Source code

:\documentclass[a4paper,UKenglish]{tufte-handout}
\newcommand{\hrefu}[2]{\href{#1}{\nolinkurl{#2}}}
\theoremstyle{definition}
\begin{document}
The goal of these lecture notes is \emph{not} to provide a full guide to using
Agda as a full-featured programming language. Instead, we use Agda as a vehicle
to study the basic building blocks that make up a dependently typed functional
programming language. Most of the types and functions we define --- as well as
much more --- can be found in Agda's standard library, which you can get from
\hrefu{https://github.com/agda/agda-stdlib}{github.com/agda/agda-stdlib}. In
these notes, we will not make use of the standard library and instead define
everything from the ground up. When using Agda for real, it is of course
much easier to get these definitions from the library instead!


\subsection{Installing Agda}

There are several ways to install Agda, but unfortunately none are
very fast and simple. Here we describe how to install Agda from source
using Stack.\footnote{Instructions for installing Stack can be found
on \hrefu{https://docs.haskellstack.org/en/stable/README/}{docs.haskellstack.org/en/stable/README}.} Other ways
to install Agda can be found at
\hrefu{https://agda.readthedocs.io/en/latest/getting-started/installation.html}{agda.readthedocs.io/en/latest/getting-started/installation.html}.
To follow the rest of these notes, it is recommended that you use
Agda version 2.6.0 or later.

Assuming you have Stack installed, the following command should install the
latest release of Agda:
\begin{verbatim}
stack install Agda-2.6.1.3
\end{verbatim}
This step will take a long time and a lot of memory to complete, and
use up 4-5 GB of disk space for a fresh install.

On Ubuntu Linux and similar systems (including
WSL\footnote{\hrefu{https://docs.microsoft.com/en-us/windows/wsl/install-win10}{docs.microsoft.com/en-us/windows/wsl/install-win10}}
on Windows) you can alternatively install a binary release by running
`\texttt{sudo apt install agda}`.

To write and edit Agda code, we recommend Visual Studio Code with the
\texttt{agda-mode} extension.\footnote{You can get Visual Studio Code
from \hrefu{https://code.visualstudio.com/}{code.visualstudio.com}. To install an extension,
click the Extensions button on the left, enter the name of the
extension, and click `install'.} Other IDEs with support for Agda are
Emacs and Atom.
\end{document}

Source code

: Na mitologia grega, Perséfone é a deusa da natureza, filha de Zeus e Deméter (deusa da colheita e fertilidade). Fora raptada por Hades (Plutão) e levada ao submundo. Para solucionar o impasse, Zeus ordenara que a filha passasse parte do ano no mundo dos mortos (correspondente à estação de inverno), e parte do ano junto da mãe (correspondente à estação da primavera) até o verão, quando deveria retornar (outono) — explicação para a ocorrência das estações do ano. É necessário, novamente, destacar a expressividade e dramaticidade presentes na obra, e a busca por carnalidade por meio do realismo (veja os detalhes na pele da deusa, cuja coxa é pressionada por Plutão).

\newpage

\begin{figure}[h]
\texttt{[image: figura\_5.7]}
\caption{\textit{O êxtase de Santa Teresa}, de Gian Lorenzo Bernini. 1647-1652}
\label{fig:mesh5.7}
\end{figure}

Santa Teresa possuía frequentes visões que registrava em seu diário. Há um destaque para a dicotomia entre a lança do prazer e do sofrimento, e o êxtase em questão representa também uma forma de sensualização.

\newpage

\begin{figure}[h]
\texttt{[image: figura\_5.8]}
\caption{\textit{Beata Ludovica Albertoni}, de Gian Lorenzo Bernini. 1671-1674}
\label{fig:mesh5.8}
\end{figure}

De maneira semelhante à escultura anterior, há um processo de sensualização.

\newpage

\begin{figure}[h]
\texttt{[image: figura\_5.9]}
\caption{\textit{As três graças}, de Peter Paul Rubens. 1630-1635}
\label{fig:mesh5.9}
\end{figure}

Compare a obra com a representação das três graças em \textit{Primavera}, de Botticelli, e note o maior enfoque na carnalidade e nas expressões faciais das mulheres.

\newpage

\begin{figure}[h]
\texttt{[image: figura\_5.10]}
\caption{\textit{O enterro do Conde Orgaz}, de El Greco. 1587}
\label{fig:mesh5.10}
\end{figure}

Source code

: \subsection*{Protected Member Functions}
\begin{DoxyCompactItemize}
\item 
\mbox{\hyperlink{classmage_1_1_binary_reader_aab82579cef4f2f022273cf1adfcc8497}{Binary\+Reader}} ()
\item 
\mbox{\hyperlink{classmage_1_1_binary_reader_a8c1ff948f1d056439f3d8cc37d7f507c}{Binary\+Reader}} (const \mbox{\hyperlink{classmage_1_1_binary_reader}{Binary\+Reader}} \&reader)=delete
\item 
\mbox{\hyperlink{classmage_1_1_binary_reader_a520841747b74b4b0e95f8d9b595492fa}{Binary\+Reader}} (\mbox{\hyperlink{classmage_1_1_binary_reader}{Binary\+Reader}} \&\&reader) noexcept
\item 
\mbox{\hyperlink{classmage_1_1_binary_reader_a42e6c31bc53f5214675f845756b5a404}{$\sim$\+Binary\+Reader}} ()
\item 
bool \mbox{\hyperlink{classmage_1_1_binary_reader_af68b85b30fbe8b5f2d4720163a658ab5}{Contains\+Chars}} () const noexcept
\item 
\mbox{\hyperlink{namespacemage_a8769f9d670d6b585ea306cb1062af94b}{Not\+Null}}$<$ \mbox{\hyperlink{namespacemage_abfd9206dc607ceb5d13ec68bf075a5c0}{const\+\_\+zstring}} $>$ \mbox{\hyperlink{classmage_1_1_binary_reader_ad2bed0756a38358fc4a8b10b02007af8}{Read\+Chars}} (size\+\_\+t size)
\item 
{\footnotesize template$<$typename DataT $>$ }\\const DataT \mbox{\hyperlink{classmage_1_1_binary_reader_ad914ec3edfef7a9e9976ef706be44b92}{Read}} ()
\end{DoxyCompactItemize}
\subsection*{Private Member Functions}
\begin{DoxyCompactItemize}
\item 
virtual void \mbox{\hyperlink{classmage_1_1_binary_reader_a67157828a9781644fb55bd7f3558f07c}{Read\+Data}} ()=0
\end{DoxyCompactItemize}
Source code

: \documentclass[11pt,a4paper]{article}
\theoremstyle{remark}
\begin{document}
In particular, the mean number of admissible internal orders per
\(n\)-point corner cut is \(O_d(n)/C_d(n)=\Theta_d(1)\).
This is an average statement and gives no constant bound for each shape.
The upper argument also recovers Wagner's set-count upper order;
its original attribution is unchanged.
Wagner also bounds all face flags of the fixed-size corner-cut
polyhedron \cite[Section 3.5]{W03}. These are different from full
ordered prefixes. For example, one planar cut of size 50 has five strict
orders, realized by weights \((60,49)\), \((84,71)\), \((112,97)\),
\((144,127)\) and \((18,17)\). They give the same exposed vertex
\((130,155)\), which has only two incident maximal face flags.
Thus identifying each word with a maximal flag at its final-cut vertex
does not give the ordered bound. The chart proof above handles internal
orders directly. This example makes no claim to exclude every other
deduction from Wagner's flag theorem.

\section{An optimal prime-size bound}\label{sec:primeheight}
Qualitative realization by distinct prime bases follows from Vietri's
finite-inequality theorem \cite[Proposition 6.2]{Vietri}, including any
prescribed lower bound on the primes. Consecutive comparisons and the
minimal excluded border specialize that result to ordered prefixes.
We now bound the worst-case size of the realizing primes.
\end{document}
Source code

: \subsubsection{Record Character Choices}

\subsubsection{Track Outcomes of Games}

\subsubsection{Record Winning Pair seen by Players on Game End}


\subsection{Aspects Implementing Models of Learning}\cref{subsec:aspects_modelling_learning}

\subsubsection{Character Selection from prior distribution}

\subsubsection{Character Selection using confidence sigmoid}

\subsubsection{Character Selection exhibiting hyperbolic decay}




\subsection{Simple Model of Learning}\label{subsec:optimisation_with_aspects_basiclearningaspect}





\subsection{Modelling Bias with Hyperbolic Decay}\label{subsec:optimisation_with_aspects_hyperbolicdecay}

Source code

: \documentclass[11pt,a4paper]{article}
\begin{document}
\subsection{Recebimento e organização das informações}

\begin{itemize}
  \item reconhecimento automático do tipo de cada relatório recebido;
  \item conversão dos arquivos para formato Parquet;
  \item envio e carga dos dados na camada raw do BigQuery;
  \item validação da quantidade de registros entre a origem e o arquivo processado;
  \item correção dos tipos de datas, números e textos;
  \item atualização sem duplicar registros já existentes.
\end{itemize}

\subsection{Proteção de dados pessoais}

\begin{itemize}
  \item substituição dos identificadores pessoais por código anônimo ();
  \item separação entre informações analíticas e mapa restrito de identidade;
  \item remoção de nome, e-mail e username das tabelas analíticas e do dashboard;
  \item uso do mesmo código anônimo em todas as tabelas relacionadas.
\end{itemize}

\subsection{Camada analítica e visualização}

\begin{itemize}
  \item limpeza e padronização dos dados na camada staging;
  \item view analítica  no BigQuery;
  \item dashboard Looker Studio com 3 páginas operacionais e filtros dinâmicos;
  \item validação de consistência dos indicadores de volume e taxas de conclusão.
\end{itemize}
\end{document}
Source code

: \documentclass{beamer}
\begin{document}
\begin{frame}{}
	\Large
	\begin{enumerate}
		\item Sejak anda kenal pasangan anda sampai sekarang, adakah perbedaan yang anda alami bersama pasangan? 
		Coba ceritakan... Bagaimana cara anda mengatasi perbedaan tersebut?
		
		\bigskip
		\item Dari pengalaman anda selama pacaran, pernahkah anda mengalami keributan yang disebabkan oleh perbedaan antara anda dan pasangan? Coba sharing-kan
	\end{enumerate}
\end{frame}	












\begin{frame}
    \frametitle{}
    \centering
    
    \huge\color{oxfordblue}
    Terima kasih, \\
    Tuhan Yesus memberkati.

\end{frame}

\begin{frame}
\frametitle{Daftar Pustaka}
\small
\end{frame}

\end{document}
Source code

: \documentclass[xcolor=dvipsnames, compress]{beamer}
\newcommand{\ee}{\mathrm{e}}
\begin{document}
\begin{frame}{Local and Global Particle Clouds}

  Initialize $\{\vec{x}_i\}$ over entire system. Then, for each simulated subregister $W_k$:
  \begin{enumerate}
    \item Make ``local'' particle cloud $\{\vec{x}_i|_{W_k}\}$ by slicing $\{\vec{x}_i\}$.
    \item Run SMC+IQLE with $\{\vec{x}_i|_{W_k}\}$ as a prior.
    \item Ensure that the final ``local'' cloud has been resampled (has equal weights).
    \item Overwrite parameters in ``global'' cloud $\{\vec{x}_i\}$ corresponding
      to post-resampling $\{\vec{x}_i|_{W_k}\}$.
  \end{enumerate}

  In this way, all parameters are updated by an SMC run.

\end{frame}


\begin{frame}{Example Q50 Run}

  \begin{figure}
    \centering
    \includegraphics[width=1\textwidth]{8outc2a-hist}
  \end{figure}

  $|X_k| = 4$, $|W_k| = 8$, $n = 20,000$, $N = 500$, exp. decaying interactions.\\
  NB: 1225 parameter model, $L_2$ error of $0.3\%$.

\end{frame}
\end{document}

▬▬▬▬▬▬▬▬▬▬

Copy every line of the data where "noexcept" is found.

### FINISHED EXERCISE
\mbox{\hyperlink{classmage_1_1_binary_reader_a520841747b74b4b0e95f8d9b595492fa}{Binary\+Reader}} (\mbox{\hyperlink{classmage_1_1_binary_reader}{Binary\+Reader}} \&\&reader) noexcept
bool \mbox{\hyperlink{classmage_1_1_binary_reader_af68b85b30fbe8b5f2d4720163a658ab5}{Contains\+Chars}} () const noexcept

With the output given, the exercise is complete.